In this talk, Aragon will argue for the importance of a human centered approach to data science as necessary for the success of 21st century scientific discovery. Further, she attests that we need to go beyond well-designed user interfaces for data science software tools to consider the entire ecosystem of software development and use: we need to study scientific collaborations interacting with technology as socio-technical systems, where both computer science and social science approaches are interwoven. Aragon will discuss promising research in this area, describe opportunities to participate in the recently announced $37.8M Moore/Sloan Data Science Environment at UW, and speculate upon future directions for data science.

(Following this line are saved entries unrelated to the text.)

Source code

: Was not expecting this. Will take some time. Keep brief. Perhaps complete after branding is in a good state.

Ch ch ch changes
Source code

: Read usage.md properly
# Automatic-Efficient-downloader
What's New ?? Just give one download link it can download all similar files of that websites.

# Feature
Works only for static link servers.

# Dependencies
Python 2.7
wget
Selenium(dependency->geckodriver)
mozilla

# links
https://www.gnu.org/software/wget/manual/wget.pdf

The Role of Emotion in Collaborative Work and Games
Professor Aragon will discuss various projects from the Scientific Collaboration and Creativity Lab involving both automated detection and qualitative analysis of the role of emotion in spontaneous text communication such as chat, forums, social media sites, and collaborative games. Projects include:
Aloe, an open source tool developed to train and test machine learning classifiers for automatically labeling chat messages with different emotion or affect categories.

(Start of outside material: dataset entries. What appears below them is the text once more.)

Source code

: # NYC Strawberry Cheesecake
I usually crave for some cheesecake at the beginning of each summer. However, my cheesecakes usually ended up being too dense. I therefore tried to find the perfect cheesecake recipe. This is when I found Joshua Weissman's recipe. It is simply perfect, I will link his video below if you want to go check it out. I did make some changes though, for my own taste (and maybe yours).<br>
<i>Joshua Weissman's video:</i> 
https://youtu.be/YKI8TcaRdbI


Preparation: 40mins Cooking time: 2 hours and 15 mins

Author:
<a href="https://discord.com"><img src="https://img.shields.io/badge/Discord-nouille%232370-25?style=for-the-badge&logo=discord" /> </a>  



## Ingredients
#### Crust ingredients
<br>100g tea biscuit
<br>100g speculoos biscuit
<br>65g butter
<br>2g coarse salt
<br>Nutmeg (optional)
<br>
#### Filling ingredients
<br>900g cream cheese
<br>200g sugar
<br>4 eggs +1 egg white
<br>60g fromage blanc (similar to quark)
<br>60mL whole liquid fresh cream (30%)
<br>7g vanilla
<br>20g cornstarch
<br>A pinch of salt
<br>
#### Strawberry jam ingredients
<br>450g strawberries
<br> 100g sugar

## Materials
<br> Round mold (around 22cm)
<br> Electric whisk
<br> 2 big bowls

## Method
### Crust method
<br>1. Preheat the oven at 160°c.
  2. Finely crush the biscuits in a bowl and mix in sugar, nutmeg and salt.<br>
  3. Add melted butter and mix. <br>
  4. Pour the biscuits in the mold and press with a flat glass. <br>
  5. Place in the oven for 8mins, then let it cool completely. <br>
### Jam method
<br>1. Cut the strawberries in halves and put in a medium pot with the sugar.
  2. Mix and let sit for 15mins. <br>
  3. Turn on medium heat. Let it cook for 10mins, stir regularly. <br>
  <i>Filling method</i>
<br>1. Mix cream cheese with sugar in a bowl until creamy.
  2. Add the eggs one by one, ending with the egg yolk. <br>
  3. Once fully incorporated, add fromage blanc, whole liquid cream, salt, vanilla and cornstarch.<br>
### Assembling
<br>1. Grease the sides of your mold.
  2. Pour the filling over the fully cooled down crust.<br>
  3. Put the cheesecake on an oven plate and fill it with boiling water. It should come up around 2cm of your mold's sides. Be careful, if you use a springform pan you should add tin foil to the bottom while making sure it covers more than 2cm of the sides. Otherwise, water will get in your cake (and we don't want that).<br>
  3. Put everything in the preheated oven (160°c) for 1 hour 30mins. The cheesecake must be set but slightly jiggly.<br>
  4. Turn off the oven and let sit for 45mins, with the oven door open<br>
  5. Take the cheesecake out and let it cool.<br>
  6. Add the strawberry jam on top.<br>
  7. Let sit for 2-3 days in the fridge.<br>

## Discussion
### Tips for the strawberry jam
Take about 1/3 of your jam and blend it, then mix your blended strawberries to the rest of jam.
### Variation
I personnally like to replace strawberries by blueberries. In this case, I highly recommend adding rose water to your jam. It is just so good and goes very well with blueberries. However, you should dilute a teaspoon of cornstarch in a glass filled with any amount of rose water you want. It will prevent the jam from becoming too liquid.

Agave, open source software that enables research groups explore large tweet data sets through interactive filtering, sentiment analysis, visualization of changes over time, and discussion.
MAX5, a collaborative bioinformatics learning game focusing on sociotechnical challenges in scientific collaborations that utilizes emotional and affective experiences to engage high school students with biology and computer science learning concepts.
Lab members involved in these projects will present demos and walk-throughs.
Cecilia Aragon is an Associate Professor in the Department of Human Centered Design & Engineering and a member of the eScience Institute at the University of Washington. She directs the Scientific Collaboration & Creativity Laboratory. Previously, she was a computer scientist at Lawrence Berkeley National Laboratory for six years, after earning her PhD in Computer Science from UC Berkeley in 2004. She earned her BS in Mathematics from the California Institute of Technology. She and her students develop collaborative visual analytics tools to facilitate data science, and study current scientific practice around large and complex data sets. Her research interests span human-computer interaction, computer supported cooperative work, visual analytics, information visualization, scientific collaborations, usability and sustainability, collaborative games, distributed creativity, distributed affect, social media, and new methods of computer-mediated communication. In 2009, she received the Presidential Early Career Award for Scientists and Engineers for her work in collaborative data-intensive science.